Após o Serviço Geológico do Brasil (SGB) emitir o primeiro alerta de cheias na última terça-feira (31/3), o deputado estadual Comandante Dan (Republicanos) ocupou a tribuna para exigir que o Estado abandone a cultura de agir apenas quando o desastre já aconteceu.
Para o parlamentar, a recorrência de eventos climáticos extremos na região exige um planejamento que antecipe o sofrimento das populações ribeirinhas e das áreas urbanas vulneráveis.
O alerta do órgão federal aponta para a possibilidade de inundações relevantes, o que coloca em risco direto a produção rural, a mobilidade fluvial e a segurança de milhares de famílias.
“Não podemos esperar a água subir para agir. É preciso planejamento, presença e resposta antecipada para proteger quem mais sofre com as cheias”, afirmou o deputado, reforçando que a ajuda humanitária não deve ser a única estratégia do governo.
Prevenção no papel
O parlamentar argumenta que o Amazonas já possui ferramentas jurídicas robustas para enfrentar essas crises, mas que falta execução prática por parte do Executivo. Entre os instrumentos citados estão leis de sua autoria que visam descentralizar o socorro e organizar a resposta a desastres no interior do estado. O foco é garantir que os municípios não fiquem isolados enquanto aguardam recursos da capital.

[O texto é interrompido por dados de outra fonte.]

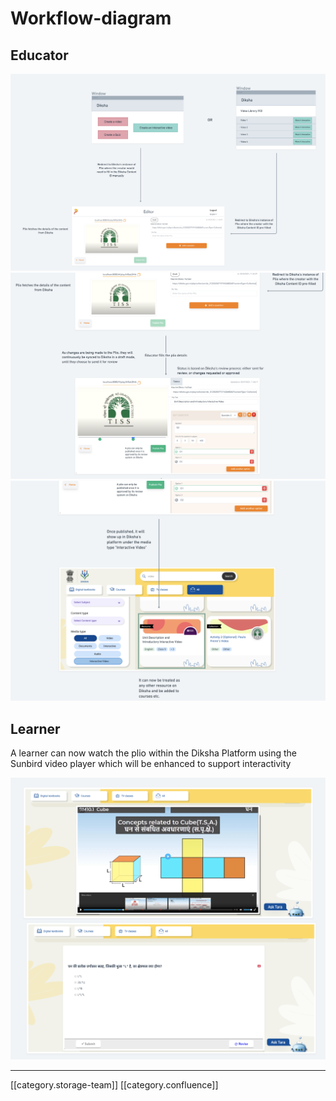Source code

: # Workflow-diagram

## Educator

![](<../../../../.gitbook/assets/Screenshot 2021-04-02 at 12.06.06 PM.png>) ![](<../../../../.gitbook/assets/Screenshot 2021-04-02 at 12.17.46 PM.png>) ![](<../../../../.gitbook/assets/Screenshot 2021-04-02 at 12.19.56 PM.png>)

## Learner

A learner can now watch the plio within the Diksha Platform using the Sunbird video player which will be enhanced to support interactivity

![](<../../../../.gitbook/assets/Screenshot 2021-04-02 at 12.26.07 PM.png>)

***

\[\[category.storage-team]] \[\[category.confluence]]
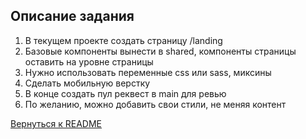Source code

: ## Описание задания

1. В текущем проекте создать страницу /landing
2. Базовые компоненты вынести в shared, компоненты страницы оставить
   на уровне страницы
3. Нужно использовать переменные css или sass, миксины
4. Сделать мобильную верстку
5. В конце создать пул реквест в main для ревью
6. По желанию, можно добавить свои стили, не меняя контент

[Вернуться к README](../README.md)
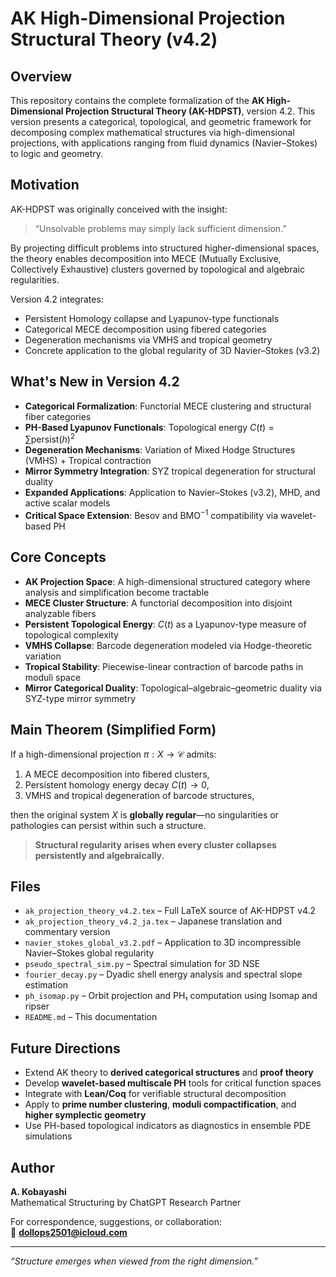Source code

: # AK High-Dimensional Projection Structural Theory (v4.2)

## Overview
This repository contains the complete formalization of the **AK High-Dimensional Projection Structural Theory (AK-HDPST)**, version 4.2. This version presents a categorical, topological, and geometric framework for decomposing complex mathematical structures via high-dimensional projections, with applications ranging from fluid dynamics (Navier–Stokes) to logic and geometry.

## Motivation
AK-HDPST was originally conceived with the insight:

> “Unsolvable problems may simply lack sufficient dimension.”

By projecting difficult problems into structured higher-dimensional spaces, the theory enables decomposition into MECE (Mutually Exclusive, Collectively Exhaustive) clusters governed by topological and algebraic regularities.

Version 4.2 integrates:
- Persistent Homology collapse and Lyapunov-type functionals
- Categorical MECE decomposition using fibered categories
- Degeneration mechanisms via VMHS and tropical geometry
- Concrete application to the global regularity of 3D Navier–Stokes (v3.2)

## What's New in Version 4.2
- **Categorical Formalization**: Functorial MECE clustering and structural fiber categories
- **PH-Based Lyapunov Functionals**: Topological energy $C(t) = \sum \mathrm{persist}(h)^2$
- **Degeneration Mechanisms**: Variation of Mixed Hodge Structures (VMHS) + Tropical contraction
- **Mirror Symmetry Integration**: SYZ tropical degeneration for structural duality
- **Expanded Applications**: Application to Navier–Stokes (v3.2), MHD, and active scalar models
- **Critical Space Extension**: Besov and BMO$^{-1}$ compatibility via wavelet-based PH

## Core Concepts
- **AK Projection Space**: A high-dimensional structured category where analysis and simplification become tractable
- **MECE Cluster Structure**: A functorial decomposition into disjoint analyzable fibers
- **Persistent Topological Energy**: $C(t)$ as a Lyapunov-type measure of topological complexity
- **VMHS Collapse**: Barcode degeneration modeled via Hodge-theoretic variation
- **Tropical Stability**: Piecewise-linear contraction of barcode paths in moduli space
- **Mirror Categorical Duality**: Topological–algebraic–geometric duality via SYZ-type mirror symmetry

## Main Theorem (Simplified Form)
If a high-dimensional projection $\pi: X \to \mathcal{C}$ admits:
1. A MECE decomposition into fibered clusters,
2. Persistent homology energy decay $C(t) \to 0$,
3. VMHS and tropical degeneration of barcode structures,

then the original system $X$ is **globally regular**—no singularities or pathologies can persist within such a structure.

> **Structural regularity arises when every cluster collapses persistently and algebraically.**

## Files
- `ak_projection_theory_v4.2.tex` – Full LaTeX source of AK-HDPST v4.2
- `ak_projection_theory_v4.2_ja.tex` – Japanese translation and commentary version
- `navier_stokes_global_v3.2.pdf` – Application to 3D incompressible Navier–Stokes global regularity
- `pseudo_spectral_sim.py` – Spectral simulation for 3D NSE
- `fourier_decay.py` – Dyadic shell energy analysis and spectral slope estimation
- `ph_isomap.py` – Orbit projection and PH₁ computation using Isomap and ripser
- `README.md` – This documentation

## Future Directions
- Extend AK theory to **derived categorical structures** and **proof theory**
- Develop **wavelet-based multiscale PH** tools for critical function spaces
- Integrate with **Lean/Coq** for verifiable structural decomposition
- Apply to **prime number clustering**, **moduli compactification**, and **higher symplectic geometry**
- Use PH-based topological indicators as diagnostics in ensemble PDE simulations

## Author
**A. Kobayashi**  
Mathematical Structuring by ChatGPT Research Partner

For correspondence, suggestions, or collaboration:  
📧 **dollops2501@icloud.com**

---
*“Structure emerges when viewed from the right dimension.”*
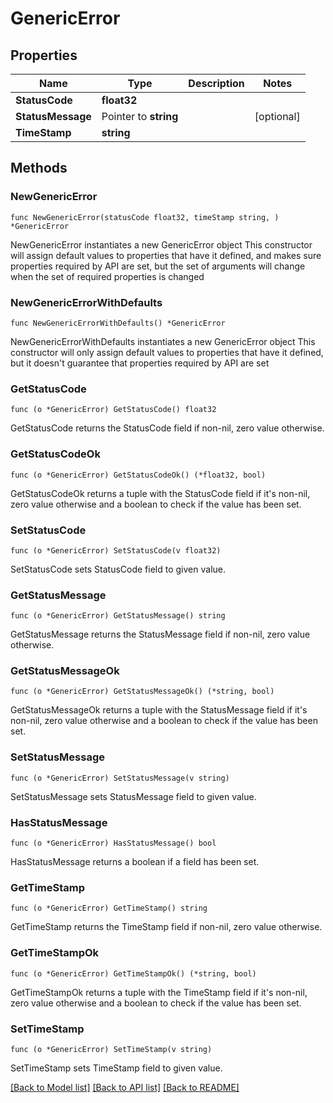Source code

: # GenericError

## Properties

Name | Type | Description | Notes
------------ | ------------- | ------------- | -------------
**StatusCode** | **float32** |  | 
**StatusMessage** | Pointer to **string** |  | [optional] 
**TimeStamp** | **string** |  | 

## Methods

### NewGenericError

`func NewGenericError(statusCode float32, timeStamp string, ) *GenericError`

NewGenericError instantiates a new GenericError object
This constructor will assign default values to properties that have it defined,
and makes sure properties required by API are set, but the set of arguments
will change when the set of required properties is changed

### NewGenericErrorWithDefaults

`func NewGenericErrorWithDefaults() *GenericError`

NewGenericErrorWithDefaults instantiates a new GenericError object
This constructor will only assign default values to properties that have it defined,
but it doesn't guarantee that properties required by API are set

### GetStatusCode

`func (o *GenericError) GetStatusCode() float32`

GetStatusCode returns the StatusCode field if non-nil, zero value otherwise.

### GetStatusCodeOk

`func (o *GenericError) GetStatusCodeOk() (*float32, bool)`

GetStatusCodeOk returns a tuple with the StatusCode field if it's non-nil, zero value otherwise
and a boolean to check if the value has been set.

### SetStatusCode

`func (o *GenericError) SetStatusCode(v float32)`

SetStatusCode sets StatusCode field to given value.


### GetStatusMessage

`func (o *GenericError) GetStatusMessage() string`

GetStatusMessage returns the StatusMessage field if non-nil, zero value otherwise.

### GetStatusMessageOk

`func (o *GenericError) GetStatusMessageOk() (*string, bool)`

GetStatusMessageOk returns a tuple with the StatusMessage field if it's non-nil, zero value otherwise
and a boolean to check if the value has been set.

### SetStatusMessage

`func (o *GenericError) SetStatusMessage(v string)`

SetStatusMessage sets StatusMessage field to given value.

### HasStatusMessage

`func (o *GenericError) HasStatusMessage() bool`

HasStatusMessage returns a boolean if a field has been set.

### GetTimeStamp

`func (o *GenericError) GetTimeStamp() string`

GetTimeStamp returns the TimeStamp field if non-nil, zero value otherwise.

### GetTimeStampOk

`func (o *GenericError) GetTimeStampOk() (*string, bool)`

GetTimeStampOk returns a tuple with the TimeStamp field if it's non-nil, zero value otherwise
and a boolean to check if the value has been set.

### SetTimeStamp

`func (o *GenericError) SetTimeStamp(v string)`

SetTimeStamp sets TimeStamp field to given value.



[[Back to Model list]](../README.md#documentation-for-models) [[Back to API list]](../README.md#documentation-for-api-endpoints) [[Back to README]](../README.md)


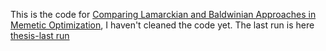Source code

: This is the code for [Comparing Lamarckian and Baldwinian Approaches in Memetic Optimization](https://link.springer.com/chapter/10.1007/978-3-031-41774-0_41), I haven't cleaned the code yet.
The last run is here [thesis-last run](https://github.com/JIAOJIAOMEI/Evolution_algorithm/tree/main/thesis-last%20run)
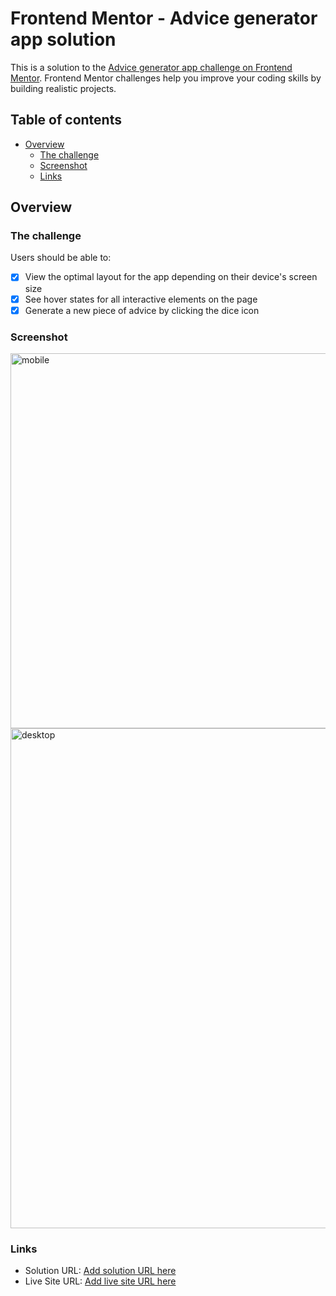 # Frontend Mentor - Advice generator app solution

This is a solution to the [Advice generator app challenge on Frontend Mentor](https://www.frontendmentor.io/challenges/advice-generator-app-QdUG-13db). Frontend Mentor challenges help you improve your coding skills by building realistic projects.

## Table of contents

- [Overview](#overview)
  - [The challenge](#the-challenge)
  - [Screenshot](#screenshot)
  - [Links](#links)

## Overview

### The challenge

Users should be able to:

- [x] View the optimal layout for the app depending on their device's screen size
- [x] See hover states for all interactive elements on the page
- [x] Generate a new piece of advice by clicking the dice icon

### Screenshot

<img width="600" alt="mobile" src="https://github.com/gracepal/frontend-mentor/assets/131278381/9e9052c5-5a7a-4ec6-aa2a-8adac9bcc065">

<img width="800" alt="desktop" src="https://github.com/gracepal/frontend-mentor/assets/131278381/745fc779-62aa-458c-ab7c-057d351797b1">

### Links

- Solution URL: [Add solution URL here](https://your-solution-url.com)
- Live Site URL: [Add live site URL here](https://your-live-site-url.com)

Os principais mecanismos legais destacados pelo deputado incluem:
- Lei nº 6.987/2024: Institui diretrizes para prevenção e combate a incêndios e catástrofes, criando os Grupamentos Integrados de Combate a Incêndio e Proteção Civil (GCIPS).

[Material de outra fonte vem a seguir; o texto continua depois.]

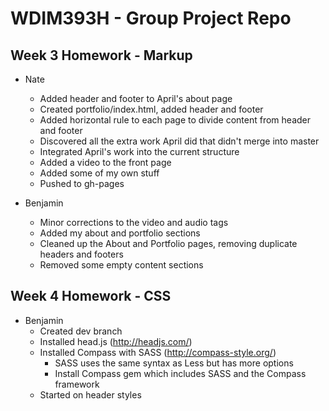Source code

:# WDIM393H - Group Project Repo

## Week 3 Homework - Markup

  * Nate
    * Added header and footer to April's about page
    * Created portfolio/index.html, added header and footer
    * Added horizontal rule to each page to divide content from header and footer
    * Discovered all the extra work April did that didn't merge into master
    * Integrated April's work into the current structure
    * Added a video to the front page
    * Added some of my own stuff
    * Pushed to gh-pages

  * Benjamin
  	* Minor corrections to the video and audio tags
  	* Added my about and portfolio sections
  	* Cleaned up the About and Portfolio pages, removing duplicate headers and footers
  	* Removed some empty content sections

## Week 4 Homework - CSS

  * Benjamin
  	* Created dev branch
  	* Installed head.js (http://headjs.com/)
    * Installed Compass with SASS (http://compass-style.org/)
      * SASS uses the same syntax as Less but has more options
      * Install Compass gem which includes SASS and the Compass framework
	* Started on header styles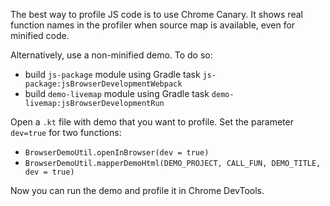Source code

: The best way to profile JS code is to use Chrome Canary. It shows real function names in the profiler when source map is available, even for minified code.

Alternatively, use a non-minified demo. To do so:
- build `js-package` module using Gradle task `js-package:jsBrowserDevelopmentWebpack`
- build `demo-livemap` module using Gradle task `demo-livemap:jsBrowserDevelopmentRun`

Open a `.kt` file with demo that you want to profile. Set the parameter `dev=true` for two functions:
- `BrowserDemoUtil.openInBrowser(dev = true)`
- `BrowserDemoUtil.mapperDemoHtml(DEMO_PROJECT, CALL_FUN, DEMO_TITLE, dev = true)`

Now you can run the demo and profile it in Chrome DevTools.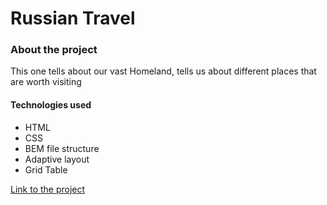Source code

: # Russian Travel
### About the project
This one tells about our vast Homeland, tells us about different places that are worth visiting
#### Technologies used
- HTML
- CSS
- BEM file structure
- Adaptive layout
- Grid Table

[Link to the project](https://mestr3z.github.io/russian-travel/)
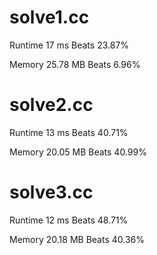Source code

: # solve1.cc

Runtime 17 ms Beats 23.87%

Memory 25.78 MB Beats 6.96%

# solve2.cc

Runtime 13 ms Beats 40.71%

Memory 20.05 MB Beats 40.99%

# solve3.cc

Runtime 12 ms Beats 48.71%

Memory 20.18 MB Beats 40.36%
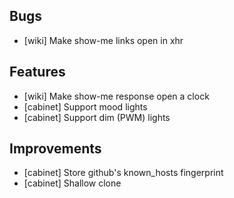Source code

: ## Bugs

* [wiki] Make show-me links open in xhr

## Features

* [wiki] Make show-me response open a clock
* [cabinet] Support mood lights
* [cabinet] Support dim (PWM) lights

## Improvements

* [cabinet] Store github's known_hosts fingerprint
* [cabinet] Shallow clone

- Lei nº 7.428/2025: Estabelece as Diretrizes de Segurança Hídrica para uma gestão sustentável da água.
- Fortalecimento da Defesa Civil: Proposta de integração imediata entre as esferas estadual e municipal para ativação de planos de contingência.
- Ampliação do Corpo de Bombeiros: Utilização da lei dos brigadistas para capilarizar o atendimento em calhas de rios distantes de Manaus.
Desafio da execução
A crítica de Comandante Dan toca em um ponto sensível da gestão pública amazonense que é a transformação de leis em benefícios reais para a ponta. Com o alerta do SGB em mãos, o parlamentar defende que o momento é de tirar os planos das gavetas e garantir que os recursos cheguem antes da subida das águas. A lógica defendida é a de que a prevenção custa menos aos cofres públicos e preserva a dignidade humana.

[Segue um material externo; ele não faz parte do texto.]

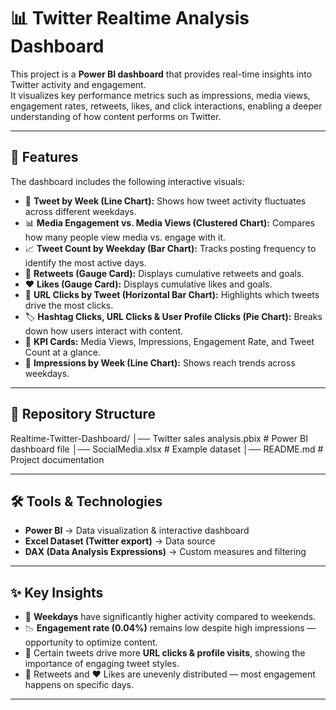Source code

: # 📊 Twitter Realtime Analysis Dashboard

This project is a **Power BI dashboard** that provides real-time insights into Twitter activity and engagement.  
It visualizes key performance metrics such as impressions, media views, engagement rates, retweets, likes, and click interactions, enabling a deeper understanding of how content performs on Twitter.

---

## 🚀 Features

The dashboard includes the following interactive visuals:

- 📅 **Tweet by Week (Line Chart):** Shows how tweet activity fluctuates across different weekdays.  
- 📊 **Media Engagement vs. Media Views (Clustered Chart):** Compares how many people view media vs. engage with it.  
- 📈 **Tweet Count by Weekday (Bar Chart):** Tracks posting frequency to identify the most active days.  
- 🔁 **Retweets (Gauge Card):** Displays cumulative retweets and goals.  
- ❤️ **Likes (Gauge Card):** Displays cumulative likes and goals.  
- 🔗 **URL Clicks by Tweet (Horizontal Bar Chart):** Highlights which tweets drive the most clicks.  
- 🏷️ **Hashtag Clicks, URL Clicks & User Profile Clicks (Pie Chart):** Breaks down how users interact with content.  
- 📌 **KPI Cards:** Media Views, Impressions, Engagement Rate, and Tweet Count at a glance.  
- 👀 **Impressions by Week (Line Chart):** Shows reach trends across weekdays.  

---

## 📂 Repository Structure

Realtime-Twitter-Dashboard/
│── Twitter sales analysis.pbix # Power BI dashboard file
│── SocialMedia.xlsx # Example dataset 
│── README.md # Project documentation


---

## 🛠️ Tools & Technologies

- **Power BI** → Data visualization & interactive dashboard  
- **Excel Dataset (Twitter export)** → Data source  
- **DAX (Data Analysis Expressions)** → Custom measures and filtering  

---

## ✨ Key Insights

- 📅 **Weekdays** have significantly higher activity compared to weekends.  
- 📉 **Engagement rate (0.04%)** remains low despite high impressions — opportunity to optimize content.  
- 🔗 Certain tweets drive more **URL clicks & profile visits**, showing the importance of engaging tweet styles.  
- 🔁 Retweets and ❤️ Likes are unevenly distributed — most engagement happens on specific days.  

---

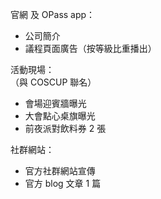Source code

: 官網 及 OPass app：

- 公司簡介
- 議程頁面廣告（按等級比重播出）

活動現場：<br>（與 COSCUP 聯名）

- 會場迎賓牆曝光
- 大會點心桌旗曝光
- 前夜派對飲料券 2 張

社群網站：

- 官方社群網站宣傳
- 官方 blog 文章 1 篇
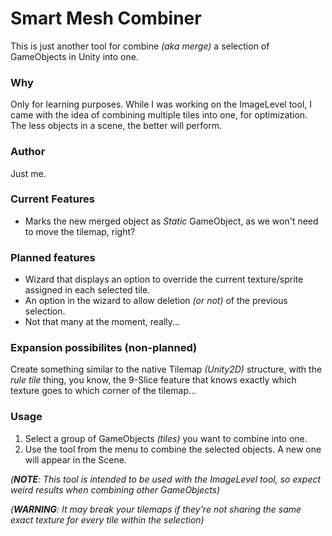 # Smart Mesh Combiner

This is just another tool for combine *(aka merge)* a selection of GameObjects in Unity into one.



### Why

Only for learning purposes. While I was working on the ImageLevel tool, I came with the idea of combining multiple tiles into one, for optimization. The less objects in a scene, the better will perform.



### Author

Just me.



### Current Features

- Marks the new merged object as *Static* GameObject, as we won't need to move the tilemap, right?



### Planned features

- Wizard that displays an option to override the current texture/sprite assigned in each selected tile.
- An option in the wizard to allow deletion *(or not)* of the previous selection.
- Not that many at the moment, really...



### Expansion possibilites (non-planned)

Create something similar to the native Tilemap *(Unity2D)* structure, with the *rule tile* thing, you know, the 9-Slice feature that knows exactly which texture goes to which corner of the tilemap...



### Usage

1. Select a group of GameObjects *(tiles)* you want to combine into one.
2. Use the tool from the menu to combine the selected objects. A new one will appear in the Scene.

*(**NOTE**: This tool is intended to be used with the ImageLevel tool, so expect weird results when combining other GameObjects)*

*(**WARNING**: It may break your tilemaps if they're not sharing the same exact texture for every tile within the selection)*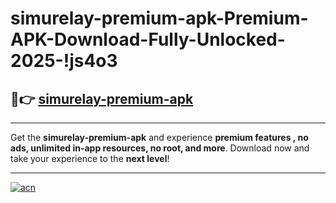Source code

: # simurelay-premium-apk-Premium-APK-Download-Fully-Unlocked-2025-!js4o3

## 🚀👉 [simurelay-premium-apk](https://oivj80.esa.edu.pl?title=simurelay-premium-apk&ref=js4o3)

---

Get the **simurelay-premium-apk** and experience **premium features , no ads, unlimited in-app resources, no root, and more**. Download now and take your experience to the **next level**!

---

[![acn](https://i.imgur.com/s9jy2pZ.png)](https://oivj80.esa.edu.pl?title=simurelay-premium-apk&ref=js4o3)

“O alerta está dado. O que não pode acontecer é a população sofrer por falta de ação do poder público”, concluiu o parlamentar.
A expectativa agora recai sobre o cronograma de ações do Governo do Estado e das prefeituras do interior, que precisam correr contra o calendário hidrológico para evitar que as cenas de destruição de anos anteriores se repitam nos próximos meses.